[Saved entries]
┄┄┄┄┄┄
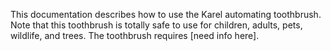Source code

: This documentation describes how to use the Karel automating toothbrush.
Note that this toothbrush is totally safe to use for children, adults, pets, wildlife, and trees.
The toothbrush requires [need info here].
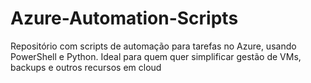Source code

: # Azure-Automation-Scripts
Repositório com scripts de automação para tarefas no Azure, usando PowerShell e Python. Ideal para quem quer simplificar gestão de VMs, backups e outros recursos em cloud
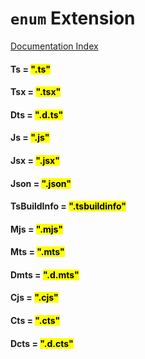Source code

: # `enum` Extension

[Documentation Index](../README.md)

#### Ts = <mark>".ts"</mark>



#### Tsx = <mark>".tsx"</mark>



#### Dts = <mark>".d.ts"</mark>



#### Js = <mark>".js"</mark>



#### Jsx = <mark>".jsx"</mark>



#### Json = <mark>".json"</mark>



#### TsBuildInfo = <mark>".tsbuildinfo"</mark>



#### Mjs = <mark>".mjs"</mark>



#### Mts = <mark>".mts"</mark>



#### Dmts = <mark>".d.mts"</mark>



#### Cjs = <mark>".cjs"</mark>



#### Cts = <mark>".cts"</mark>



#### Dcts = <mark>".d.cts"</mark>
┄┄┄┄┄┄
Transcribe exactly, and only, the lines from the one containing "The toothbrush requires [need info here]." through the last line of the records above, both included; leave out the pictures.

EXERCISE ANSWER:
The toothbrush requires [need info here].
Source code

: # Azure-Automation-Scripts
Repositório com scripts de automação para tarefas no Azure, usando PowerShell e Python. Ideal para quem quer simplificar gestão de VMs, backups e outros recursos em cloud
Source code

: # `enum` Extension

[Documentation Index](../README.md)

#### Ts = <mark>".ts"</mark>



#### Tsx = <mark>".tsx"</mark>



#### Dts = <mark>".d.ts"</mark>



#### Js = <mark>".js"</mark>



#### Jsx = <mark>".jsx"</mark>



#### Json = <mark>".json"</mark>



#### TsBuildInfo = <mark>".tsbuildinfo"</mark>



#### Mjs = <mark>".mjs"</mark>



#### Mts = <mark>".mts"</mark>



#### Dmts = <mark>".d.mts"</mark>



#### Cjs = <mark>".cjs"</mark>



#### Cts = <mark>".cts"</mark>



#### Dcts = <mark>".d.cts"</mark>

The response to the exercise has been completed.